WorldRemit’s success came long before they started offering the kind of services they do today. They were up against the big banks at the start of their journey and simply provided a better, more affordable payment experience. Wise came along and started doing essentially the same thing but better and more innovatively.
The fact that WorldRemit is still one of the most successful money transfer companies shows that they knew when to make the shift. Longevity is not often a good thing in today’s startup world – look at how Zoom overtook Skype, simply because Skype was… old. WorldRemit is still not old, but the company could easily have been lost behind the sheen of the many new innovative startups.
4. Currencycloud
Another company that managed to evolve and stay relevant long after others fell by the wayside is Currencycloud.
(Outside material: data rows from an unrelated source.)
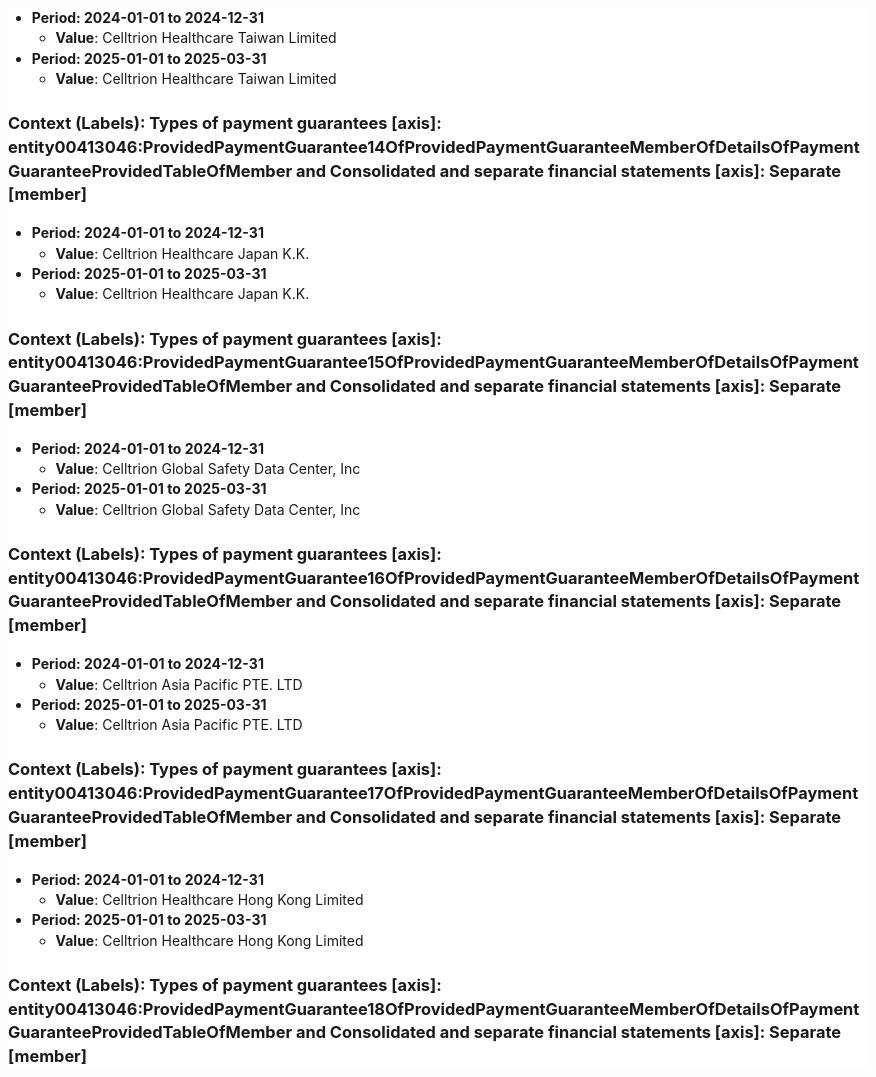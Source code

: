 - **Period: 2024-01-01 to 2024-12-31**
  - **Value**: Celltrion Healthcare Taiwan Limited
- **Period: 2025-01-01 to 2025-03-31**
  - **Value**: Celltrion Healthcare Taiwan Limited

### **Context (Labels): Types of payment guarantees [axis]: entity00413046:ProvidedPaymentGuarantee14OfProvidedPaymentGuaranteeMemberOfDetailsOfPaymentGuaranteeProvidedTableOfMember and Consolidated and separate financial statements [axis]: Separate [member]**

- **Period: 2024-01-01 to 2024-12-31**
  - **Value**: Celltrion Healthcare Japan K.K.
- **Period: 2025-01-01 to 2025-03-31**
  - **Value**: Celltrion Healthcare Japan K.K.

### **Context (Labels): Types of payment guarantees [axis]: entity00413046:ProvidedPaymentGuarantee15OfProvidedPaymentGuaranteeMemberOfDetailsOfPaymentGuaranteeProvidedTableOfMember and Consolidated and separate financial statements [axis]: Separate [member]**

- **Period: 2024-01-01 to 2024-12-31**
  - **Value**: Celltrion Global Safety Data Center, Inc
- **Period: 2025-01-01 to 2025-03-31**
  - **Value**: Celltrion Global Safety Data Center, Inc

### **Context (Labels): Types of payment guarantees [axis]: entity00413046:ProvidedPaymentGuarantee16OfProvidedPaymentGuaranteeMemberOfDetailsOfPaymentGuaranteeProvidedTableOfMember and Consolidated and separate financial statements [axis]: Separate [member]**

- **Period: 2024-01-01 to 2024-12-31**
  - **Value**: Celltrion Asia Pacific PTE. LTD
- **Period: 2025-01-01 to 2025-03-31**
  - **Value**: Celltrion Asia Pacific PTE. LTD

### **Context (Labels): Types of payment guarantees [axis]: entity00413046:ProvidedPaymentGuarantee17OfProvidedPaymentGuaranteeMemberOfDetailsOfPaymentGuaranteeProvidedTableOfMember and Consolidated and separate financial statements [axis]: Separate [member]**

- **Period: 2024-01-01 to 2024-12-31**
  - **Value**: Celltrion Healthcare Hong Kong Limited
- **Period: 2025-01-01 to 2025-03-31**
  - **Value**: Celltrion Healthcare Hong Kong Limited

### **Context (Labels): Types of payment guarantees [axis]: entity00413046:ProvidedPaymentGuarantee18OfProvidedPaymentGuaranteeMemberOfDetailsOfPaymentGuaranteeProvidedTableOfMember and Consolidated and separate financial statements [axis]: Separate [member]**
Founded in 2007, the Currencycloud of today is extremely different from the Currencycloud fifteen years ago. They succeeded by becoming B2B-focused, offering Fintech startups technology to disrupt in this space.
Currencycloud is still supporting Fintech companies in the international payment space from behind the scenes, innovating excellent technology that improves the entire experience. Recently, they became the first non-bank to introduce payments-tracking technology. This allows clients to track international payments as they would an Amazon package.
5. Starling Bank
Starling Bank is a relative newcomer that has become a major challenger in the digital banking scene. They mostly offer products related to current and business accounts. In terms of international payments, this is not their niche. However, they do offer exchange rates that are actually better than those offered by Wise!
Starling Bank is worth mentioning because of how successful and effective its innovative and disruptive approach to banking has been. They are doing Fintech right, providing services that everyone needs in a way that actually excites customers. The best tech is exciting, and companies like Starling Bank are able to bring that into a field which, to most people, is somewhat boring.
There is still a ton of space in international payment services for new startups. This is a huge industry with incredible scale, and it is only growing. While there are already many excellent companies in the UK, a new startup run by a team with innovative ideas and brilliant execution can be hugely successful.